### [Dataset entries]
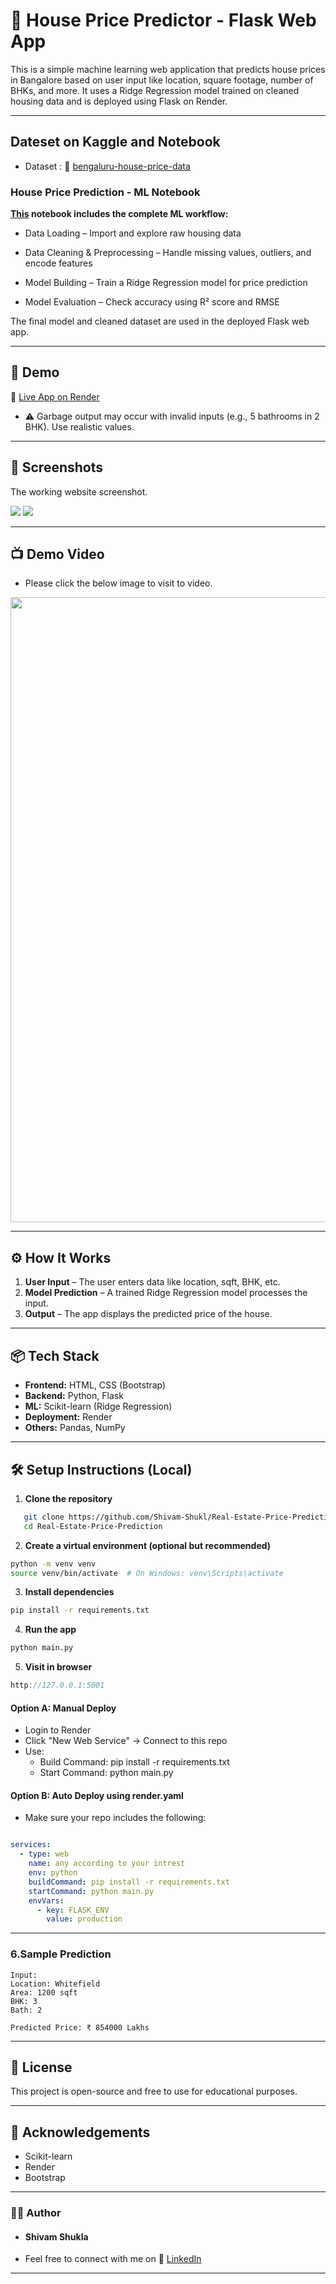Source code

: # 🏡 House Price Predictor - Flask Web App

This is a simple machine learning web application that predicts house prices in Bangalore based on user input like location, square footage, number of BHKs, and more. It uses a Ridge Regression model trained on cleaned housing data and is deployed using Flask on Render.

---

## Dateset on Kaggle and Notebook
 - Dataset : 🔗 [bengaluru-house-price-data](https://www.kaggle.com/datasets/amitabhajoy/bengaluru-house-price-data)  
### House Price Prediction - ML Notebook

**[This](https://github.com/Shivam-Shukl/Real-Estate-Price-Prediction---Bengaluru/blob/main/Predictor.ipynb) notebook includes the complete ML workflow:**

- Data Loading – Import and explore raw housing data

- Data Cleaning & Preprocessing – Handle missing values, outliers, and encode features

- Model Building – Train a Ridge Regression model for price prediction

- Model Evaluation – Check accuracy using R² score and RMSE

The final model and cleaned dataset are used in the deployed Flask web app.

---

## 🚀 Demo

🔗 [Live App on Render](https://house-price-predictor-jqhi.onrender.com) 
- ⚠️ Garbage output may occur with invalid inputs (e.g., 5 bathrooms in 2 BHK). Use realistic values.

---

## 📸 Screenshots

The working website screenshot.

<img src="https://github.com/user-attachments/assets/cc9c49c7-b380-47c3-bf69-72859f1c0391"/>

<img src="https://github.com/user-attachments/assets/0983c582-91cb-4ece-8357-30142965a788"/>

---

## 📺 Demo Video
- Please click the below image to visit to video.
<a href="https://youtu.be/8xjxoG3V8L8">
  <img src="https://github.com/user-attachments/assets/c2749799-4867-4683-a7e1-e59bb4e0f205" width="1000"/>
</a>

---


## ⚙️ How It Works

1. **User Input** – The user enters data like location, sqft, BHK, etc.
2. **Model Prediction** – A trained Ridge Regression model processes the input.
3. **Output** – The app displays the predicted price of the house.

---

## 📦 Tech Stack

- **Frontend:** HTML, CSS (Bootstrap)
- **Backend:** Python, Flask
- **ML:** Scikit-learn (Ridge Regression)
- **Deployment:** Render
- **Others:** Pandas, NumPy

---

## 🛠️ Setup Instructions (Local)

1. **Clone the repository**
   
```bash
   git clone https://github.com/Shivam-Shukl/Real-Estate-Price-Prediction---Bengaluru.git
   cd Real-Estate-Price-Prediction
```


2. **Create a virtual environment (optional but recommended)**
```bash
python -m venv venv
source venv/bin/activate  # On Windows: venv\Scripts\activate
```
3. **Install dependencies**

```bash
pip install -r requirements.txt
```

4. **Run the app**

```bash
python main.py
```
5. **Visit in browser**

```cpp
http://127.0.0.1:5001
```

#### Option A: Manual Deploy

- Login to Render
- Click "New Web Service" → Connect to this repo
- Use:
   - Build Command: pip install -r requirements.txt
   - Start Command: python main.py

#### Option B: Auto Deploy using render.yaml

- Make sure your repo includes the following:

```yaml

services:
  - type: web
    name: any according to your intrest
    env: python
    buildCommand: pip install -r requirements.txt
    startCommand: python main.py
    envVars:
      - key: FLASK_ENV
        value: production

```

---
### 6.Sample Prediction
```text
Input:
Location: Whitefield
Area: 1200 sqft
BHK: 3
Bath: 2

Predicted Price: ₹ 854000 Lakhs
```
---

## 📜 License

This project is open-source and free to use for educational purposes.

---
## 🙌 Acknowledgements

- Scikit-learn
- Render
- Bootstrap

---
### 🧑‍💻 Author

- #### Shivam Shukla
- Feel free to connect with me on 💼 [LinkedIn](https://www.linkedin.com/in/shivam-shukla-a462b3223/) 

---




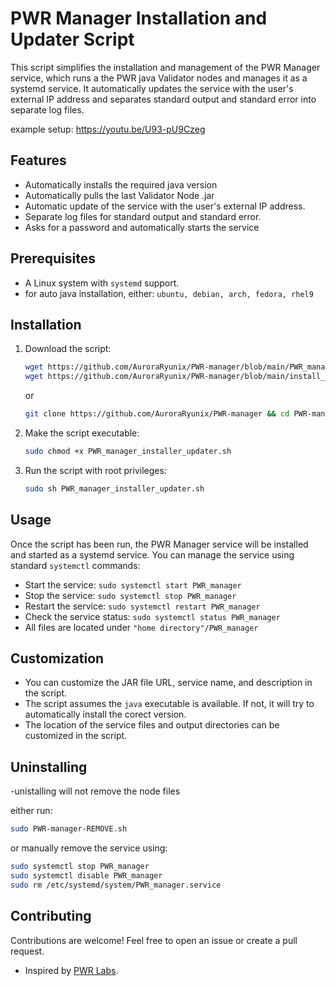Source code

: # PWR Manager Installation and Updater Script

This script simplifies the installation and management of the PWR Manager service, which runs a the PWR java Validator nodes and manages it as a systemd service. It automatically updates the service with the user's external IP address and separates standard output and standard error into separate log files.

example setup:
https://youtu.be/U93-pU9Czeg

## Features

- Automatically installs the required java version
- Automatically pulls the last Validator Node .jar
- Automatic update of the service with the user's external IP address.
- Separate log files for standard output and standard error.
- Asks for a password and automatically starts the service

## Prerequisites

- A Linux system with `systemd` support.
- for auto java installation, either:
  `ubuntu, debian, arch, fedora, rhel9`

## Installation

1. Download the script:

   ```bash
   wget https://github.com/AuroraRyunix/PWR-manager/blob/main/PWR_manager_installer_updater.sh
   wget https://github.com/AuroraRyunix/PWR-manager/blob/main/install_java.sh
   ```
   or
   ```bash
   git clone https://github.com/AuroraRyunix/PWR-manager && cd PWR-manager
   ```
   
3. Make the script executable:

   ```bash
   sudo chmod +x PWR_manager_installer_updater.sh
   ```

4. Run the script with root privileges:

   ```bash
   sudo sh PWR_manager_installer_updater.sh
   ```



## Usage

Once the script has been run, the PWR Manager service will be installed and started as a systemd service. You can manage the service using standard `systemctl` commands:

- Start the service: `sudo systemctl start PWR_manager`
- Stop the service: `sudo systemctl stop PWR_manager`
- Restart the service: `sudo systemctl restart PWR_manager`
- Check the service status: `sudo systemctl status PWR_manager`
- All files are located under `"home directory"/PWR_manager`

## Customization

- You can customize the JAR file URL, service name, and description in the script.
- The script assumes the `java` executable is available. If not, it will try to automatically install the corect version.
- The location of the service files and output directories can be customized in the script.

## Uninstalling

-unistalling will not remove the node files

   either run:
   ```bash
   sudo PWR-manager-REMOVE.sh
   ```
   or manually remove the service using:
   ```bash
   sudo systemctl stop PWR_manager
   sudo systemctl disable PWR_manager
   sudo rm /etc/systemd/system/PWR_manager.service
   ```



## Contributing

Contributions are welcome! Feel free to open an issue or create a pull request.


- Inspired by [PWR Labs](https://github.com/pwrlabs).

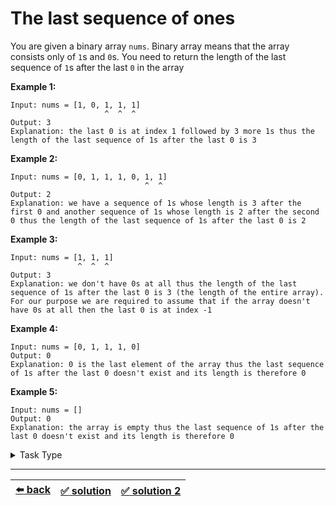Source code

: # The last sequence of ones

You are given a binary array `nums`. Binary array means that the array consists only of `1`s and `0`s. You need to return the length of the last sequence of `1`s after the last `0` in the array

__Example 1:__

```
Input: nums = [1, 0, 1, 1, 1]
                     ^  ^  ^
Output: 3
Explanation: the last 0 is at index 1 followed by 3 more 1s thus the length of the last sequence of 1s after the last 0 is 3
```

__Example 2:__

```
Input: nums = [0, 1, 1, 1, 0, 1, 1]
                              ^  ^
Output: 2
Explanation: we have a sequence of 1s whose length is 3 after the first 0 and another sequence of 1s whose length is 2 after the second 0 thus the length of the last sequence of 1s after the last 0 is 2
```

__Example 3:__

```
Input: nums = [1, 1, 1]
               ^  ^  ^
Output: 3
Explanation: we don't have 0s at all thus the length of the last sequence of 1s after the last 0 is 3 (the length of the entire array). For our purpose we are required to assume that if the array doesn't have 0s at all then the last 0 is at index -1
```

__Example 4:__

```
Input: nums = [0, 1, 1, 1, 0]
Output: 0
Explanation: 0 is the last element of the array thus the last sequence of 1s after the last 0 doesn't exist and its length is therefore 0
```

__Example 5:__

```
Input: nums = []
Output: 0
Explanation: the array is empty thus the last sequence of 1s after the last 0 doesn't exist and its length is therefore 0
```

<details>

<summary>Task Type</summary>

- __`Array and Counter`__
  <details>

  <summary><i><b><code>Iterate an array keeping one or more counters</code></b></i></summary>

    The Approach is that we iterate an array and keep one or more counters. Read on to learn more

    __Note:__ a "counter" is a variable that holds some number which we are going to increase, decrease or change in some other way per iteration

    __Note:__ and if we say "reset a counter" it means assign to a counter the value that it had before we started iterating the array

    __Note:__ when we say "keep a counter" while iterating an array it means you iterate an array and on some or all iterations you update or reset the counter. Sometimes you merely increment or decrement the counter and sometimes (if the logic of the task is complex) you may assign some cleverly calculated value to the counter per iteration (the current value of the counter itself may be used to calculate its new value of course) and other times you may want to reset the counter back to its initital value it had before we started iterating the array

    In order to solve this Task we need to create a counter then initialize it to `0` and then iterate the array applying the following logic: if we encounter a `1` in the array then we increment the counter and if we encounter a `0` in the array then we reset the counter back to its initial value of `0`. Thus at the end of the iteration of the entire array the counter will hold the length of the last sequence of `1`s after the last `0`

  </details>

---

- __`Array and Counter`__ + __`One Pointer One Array`__
  <details>

  <summary><i><b><code>Iterate an array incrementing and decrementing one or more counters</code></b></i> + <i><b><code>Iterate an array in reverse</code></b></i></summary>

    Another way we can solve this Task is if we apply the _`Iterate an array in reverse`_ Approach in addition to the _`Iterate an array incrementing and decrementing one or more counters`_ Approach. If we iterate the array in reverse then we can solve the Task via the simplest manipulations to the counter, that is by merely incrementing and decrementing the counter but never having to reset the counter or anything. All we need to do is iterate the array in reverse incrementing the counter if we come across a `1` in the array and stop iterating the array either if we come across a `0` in the array or if we reach the end of the array ([solution 2](./solution-2.js))

  </details>

</details>

---

| [:arrow_left: back](../README.md) | [:white_check_mark: solution](./solution.js) | [:white_check_mark: solution 2](./solution-2.js) |
| :---: | :---: | :---: |
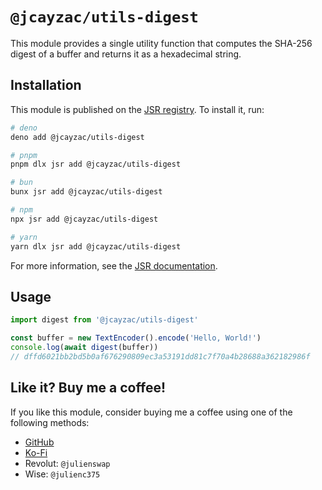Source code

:# `@jcayzac/utils-digest`

This module provides a single utility function that computes the SHA-256 digest of a buffer and returns it as a hexadecimal string.

## Installation

This module is published on the [JSR registry](https://jsr.io/). To install it, run:

```sh
# deno
deno add @jcayzac/utils-digest

# pnpm
pnpm dlx jsr add @jcayzac/utils-digest

# bun
bunx jsr add @jcayzac/utils-digest

# npm
npx jsr add @jcayzac/utils-digest

# yarn
yarn dlx jsr add @jcayzac/utils-digest
```

For more information, see the [JSR documentation](https://jsr.io/docs/using-packages).

## Usage

```ts
import digest from '@jcayzac/utils-digest'

const buffer = new TextEncoder().encode('Hello, World!')
console.log(await digest(buffer))
// dffd6021bb2bd5b0af676290809ec3a53191dd81c7f70a4b28688a362182986f
```

## Like it? Buy me a coffee!

If you like this module, consider buying me a coffee using one of the following methods:

- [GitHub](https://github.com/sponsors/jcayzac)
- [Ko-Fi](https://ko-fi.com/jcayzac)
- Revolut: `@julienswap`
- Wise: `@julienc375`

### [Your task]
Give back the lines of the listing from the one with "For more information, see" through the end, both included, exactly as written and with nothing added.

### [Result of the task]
For more information, see the [JSR documentation](https://jsr.io/docs/using-packages).

## Usage

```ts
import digest from '@jcayzac/utils-digest'

const buffer = new TextEncoder().encode('Hello, World!')
console.log(await digest(buffer))
// dffd6021bb2bd5b0af676290809ec3a53191dd81c7f70a4b28688a362182986f
```

## Like it? Buy me a coffee!

If you like this module, consider buying me a coffee using one of the following methods:

- [GitHub](https://github.com/sponsors/jcayzac)
- [Ko-Fi](https://ko-fi.com/jcayzac)
- Revolut: `@julienswap`
- Wise: `@julienc375`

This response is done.